Guard Allocator Debugging¶

MATE provides a guarded MUSA allocator that can replace the default torch_musa allocator while you debug device-memory corruption in MUSA workloads. The guarded allocator reserves an extra virtual-memory page for every allocation, leaves that page unmapped, and fills the non-guarded slack region with a canary pattern. This makes out-of-bounds accesses much easier to localize than with the default caching allocator.

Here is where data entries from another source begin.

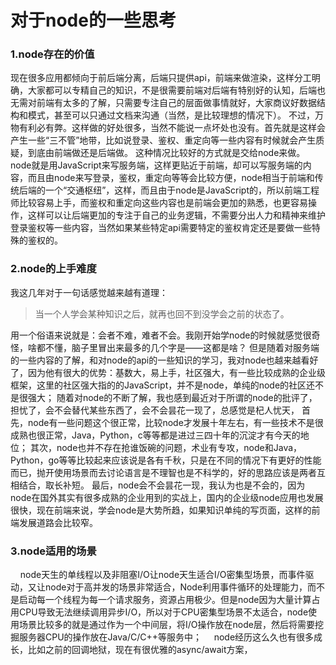 # 对于node的一些思考

### 1.node存在的价值
现在很多应用都倾向于前后端分离，后端只提供api，前端来做渲染，这样分工明确，大家都可以专精自己的知识，不是很需要前端对后端有特别好的认知，后端也无需对前端有太多的了解，只需要专注自己的层面做事情就好，大家商议好数据结构和模式，甚至可以只通过文档来沟通（当然，是比较理想的情况下）。
不过，万物有利必有弊。这样做的好处很多，当然不能说一点坏处也没有。首先就是这样会产生一些“三不管”地带，比如说登录、鉴权、重定向等一些内容有时候就会产生质疑，到底由前端做还是后端做。
这种情况比较好的方式就是交给node来做。node就是用JavaScript来写服务端，这样更贴近于前端，却可以写服务端的内容，而且由node来写登录，鉴权，重定向等等会比较方便，node相当于前端和传统后端的一个“交通枢纽”，这样，而且由于node是JavaScript的，所以前端工程师比较容易上手，而鉴权和重定向这些内容也是前端会更加的熟悉，也更容易操作，这样可以让后端更加的专注于自己的业务逻辑，不需要分出人力和精神来维护登录鉴权等一些内容，当然如果某些特定api需要特定的鉴权肯定还是要做一些特殊的鉴权的。
### 2.node的上手难度
我这几年对于一句话感觉越来越有道理：
> 当一个人学会某种知识之后，就再也回不到没学会之前的状态了。

用一个俗语来说就是：会者不难，难者不会。我刚开始学node的时候就感觉很奇怪，啥都不懂，脑子里冒出来最多的几个字是——这都是啥？
但是随着对服务端的一些内容的了解，和对node的api的一些知识的学习，我对node也越来越看好了，因为他有很大的优势：基数大，易上手，社区强大，有一些比较成熟的企业级框架，这里的社区强大指的的JavaScript，并不是node，单纯的node的社区还不是很强大；
随着对node的不断了解，我也感到最近对于所谓的node的批评了，担忧了，会不会替代某些东西了，会不会昙花一现了，总感觉是杞人忧天，
首先，node有一些问题这个很正常，比较node才发展十年左右，有一些技术不是很成熟也很正常，Java，Python，c等等都是进过三四十年的沉淀才有今天的地位；
其次，node也并不存在抢谁饭碗的问题，术业有专攻，node和Java，Python，go等等比较起来应该说是各有千秋，只是在不同的情况下有更好的性能而已，抛开使用场景而去讨论语言是不理智也是不科学的，好的思路应该是两者互相结合，取长补短。
最后，node会不会昙花一现，我认为也是不会的，因为node在国外其实有很多成熟的企业用到的实战上，国内的企业级node应用也发展很快，现在前端来说，学会node是大势所趋，如果知识单纯的写页面，这样的前端发展道路会比较窄。
### 3.node适用的场景
    node天生的单线程以及非阻塞I/O让node天生适合I/O密集型场景，而事件驱动，又让node对于高并发的场景非常适合，Node利用事件循环的处理能力，而不是启动每一个线程为每一个请求服务，资源占用极少。但是node因为大量计算占用CPU导致无法继续调用异步I/O，所以对于CPU密集型场景不太适合，node使用场景比较多的就是通过作为一个中间层，将I/O操作放在node层，然后将需要挖掘服务器CPU的操作放在Java/C/C++等服务中；
    node经历这么久也有很多成长，比如之前的回调地狱，现在有很优雅的async/await方案，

Use this allocator when you suspect:

tensor overrun or underrun in a custom kernel
stale pointer reuse across long-running MUSA workloads
framework integration bugs that only reproduce on device memory

This is a debug tool, not a production allocator. Expect higher overhead and stricter limitations than the default torch_musa allocator.

Detection Model¶

Each guarded allocation has two protections:

one side uses an unmapped guard page and typically faults as soon as the kernel touches it
the other side uses a canary-filled region and is checked when the allocation is released

Because only one side can use the unmapped page at a time, MATE exposes two modes:

Mode	Immediate fault side	Deferred canary side	Best for
`tail`	overflow past the logical end of the allocation	underrun before the allocation	the common “write past the end” case
`head`	underrun before the logical start of the allocation	overflow past the end	negative indexing bugs and left-side underruns

Recommended workflow:

Start with tail mode.
If the bug disappears or you only see canary failures on free, rerun with head.
Compare the two runs to decide whether the first invalid access is before or after the logical tensor range.

Quick Start¶

Run any Python entry point with the guarded allocator installed before imports create MUSA allocations:

mate guard-run --mode tail -- python your_script.py

If you want allocator lifecycle logging as well:

mate guard-run --mode tail --log-allocations -- python your_script.py

For replaying a previously dumped workload:

mate replay --dir mate_dumps/20260310_xxxx_call0001 --guard-alloc --guard-mode tail
mate replay --dir mate_dumps/ --guard-alloc --guard-mode head

mate replay --guard-alloc only supports replay targets on MUSA devices.

Python API¶

Install the allocator programmatically before the first MUSA allocation in the process:

import torch

from mate.memory_debug import GuardAllocatorConfig, install_guard_allocator

install_guard_allocator(
    GuardAllocatorConfig(
        mode="tail",
        sync_on_free=True,
        log_allocations=False,
    )
)

x = torch.empty(4097, device="musa")

Key points:

call install_guard_allocator(...) before any torch.empty(..., device="musa"), model load, or lazy module init that allocates on MUSA
repeated installs with the same config are ignored
repeated installs with a different config raise an error

GuardAllocatorConfig fields:

Field	Default	Meaning
`mode`	`tail`	Which side gets the unmapped guard page: `tail` or `head`
`sync_on_free`	`True`	Synchronize the device before validating canaries during free
`log_allocations`	`False`	Print guarded alloc/free messages to stderr

Pytest Integration¶

The test-suite plugin in tests/conftest.py can enable the guarded allocator before test collection.

One-off runs¶

pytest tests/test_memory_debug.py --guard-alloc --guard-mode tail
pytest tests/test_gemm.py -k fp8 --guard-alloc --guard-mode head
pytest tests/test_memory_debug.py --guard-alloc --guard-log-allocations

Supported pytest options:

--guard-alloc / --no-guard-alloc
--guard-mode {tail,head}
--guard-log-allocations / --no-guard-log-allocations

Enable it by default for pytest¶

If you want plain pytest to start in guarded mode for a debug session, export the public pytest env vars before launching the test process:

export MATE_PYTEST_GUARD_ALLOC=1
export MATE_PYTEST_GUARD_MODE=tail
pytest tests/test_gemm.py

To switch sides without editing shell history:

MATE_PYTEST_GUARD_ALLOC=1 MATE_PYTEST_GUARD_MODE=head pytest tests/test_gemm.py

You can also make it the default pytest option set through pytest itself:

[pytest]
addopts = --guard-alloc --guard-mode tail

or:

export PYTEST_ADDOPTS="--guard-alloc --guard-mode tail"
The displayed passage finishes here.